These sources of error in mining data and analysis may be reduced or eliminated by developing better

forecasting models, better data and more experienced planners (Lumley & Beckman, 2009). However, if

technical issues were the dominant or even a significant contributor, the distribution of errors would be



normal (or near normal) and the average error would be near zero. Anecdotally this is not the case. The

lack of impact of technical errors has also been proven empirically by Flyvbjerg (2008). Flyvbjerg (2008,

p27) states, “ technical explanations must be rejected because they do not fit the data.”

Psychological issues account for inaccuracy in terms of optimism bias or planner’s bias (Lovallo and

Kahneman, 2003). In the mining industry this is often called “planner’s optimism”. It is a cognitive

predisposition (unintentional self-deception) to judge future events in a more positive light than is

warranted by actual experience. It is a weakness in the way the human mind processes information and is

thought to be a universal problem (Lovallo and Kahneman, 2003).

If the primary cause of failure to meet ROR on mining projects was unintentional planner’s optimism then

this could be predicted and standards established for developments along those proposed by HM

Treasury, (2003) for large scale infrastructure projects in Britain. They recommended that adjustments be

made to a project’s cost, benefits and duration, and that the adjustments be based on data from past or

similar projects elsewhere. Again, the lack of normality and consistency in the inaccuracies in project

outcomes indicates that planner’s optimism is not a significant cause of the inaccuracy (Bullock, 2011).

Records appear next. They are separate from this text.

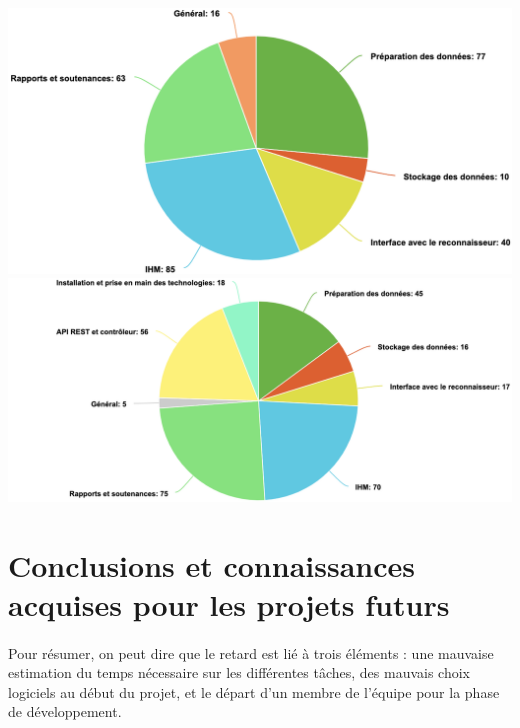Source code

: \begin{mdframed}[frametitle={Figure 1 : Répartitions théorique et réelle des heures du projet}, innerbottommargin=10]
\begin{center}
\includegraphics[scale=0.6]{assets/repartition1.png}
\includegraphics[scale=0.6]{assets/repartition2.png}
\end{center}
\end{mdframed}

\section{Conclusions et connaissances acquises pour les projets futurs}

\paragraph{}
Pour résumer, on peut dire que le retard est lié à trois éléments : une mauvaise estimation du temps nécessaire sur les différentes tâches, des mauvais choix logiciels au début du projet, et le départ d'un membre de l'équipe pour la phase de développement.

The third explanation for inaccuracies in project outcomes is political-economic issues. They explain

inaccuracy in terms of strategic misrepresentation, which Wachs (1990) puts bluntly as intentional

deception. In this case, when forecasting the outcomes of projects, forecasters and planners deliberately

and strategically overestimate benefits and underestimate costs in order to increase the likelihood that it

is their project and not the competition’s, that gains approval and funding. Strategic misrepresentation

can be traced to internal organisational pressures.

Wachs, (1990), suggests that in the early stages (project approval) of a development plan there are strong

interests and incentives to emphasise benefits and de-emphasise costs and risks. Development teams and

consultants need a pipeline of future work. Mining companies need future mines. Wachs, (1990), finds

that this is not predominantly caused by non-intentional technical error nor planner’s optimism (which is

also non-intentional). He states that it is deliberate misrepresentation which can be represented by the

following Machiavellian formula.

(Underestimated costs) + (Overstated benefits) = (Project Approval)



The Machiavellian way prospers in an environment of low accountability. This environment of low

accountability is supported by the principles-based JORC Code. Consequently when the industry tightened

up the resource definitions and standards through the JORC in 2004, the deception didn’t stop; it just

shifted.

The need for the industry to access (speculative) funds is driving this problem. Companies and mines

compete for those funds. Consequently, the better a project looks the more likely will be its success in

attracting those funds. The low accountability provided by the principles-based JORC Code (2004) is

fuelling this reverse-Darwinism; “survival of the unfittest”, (Flyvbjerg, 2008) outcomes for our mining

developments.

Case Study 5.

The following is a very simple but common deception perpetrated on higher level management in Coal

Mines. The output of mining equipment in the Australian coal mines is described in terms of Bank Cubic

Metres. Equipment monitors measure tonnes and numbers of passes, loads, cycles, etc. Total output is

tonnes per cycle multiplied by the number of cycles. To convert tonnes moved to BCM’s one must divide

the tonnes by the in-situ SG. The output of a mine’s stripping fleet can and is being manipulated by the

choice of in-situ S.G.’s. The use of a smaller S.G increases reported output in BCM’s. Conversely, in the

development phase, the use of a higher SG means less tonnes to move and the required specification of

trucks and loaders (and/or numbers of pieces of equipment) can be lower. Further to this the changing of

SG over time in planning of new mines and in existing mines has been used to create an illusion of

improving outcomes. An unnamed mine in Central Queensland and its Mine Manager received kudos for

increasing mine overburden output. An investigation of the performance demonstrated over a 3 year

period the in-situ SG had reduced from 2.40 t/CuM to 2.08 t/CuM.

Case Study 5.

A new technology, implemented in the Bowen Basin, was justified on assumptions which led to an

indicated 25% increase in productivity. Many millions of dollars were invested in machine modifications

and hundreds of millions of dollars were lost through coal not available to be sold. The trial results were

presented by the marketer of the technology (someone who had a direct financial interest in the further

rollout of the technology) and the mine where the trial was held. The company which owned the mine

also had a direct financial interest in the technology through a shareholding in the company which owned

the IP. The industry was told productivity had improved by 28%. Verbal feedback provided by the

operators suggested it was not that good. The author analysed the data and found actual productivity had



dropped by 14%. Apart from filtering, clustering and normalising done in the guise of “comparing like with

like” there was also a simple 6% error in the calculations which interestingly pushed the result from below

to above the level used for justification. An observer would not find a conclusion of deliberate deception

too hard to arrive at (but maybe difficult to prove).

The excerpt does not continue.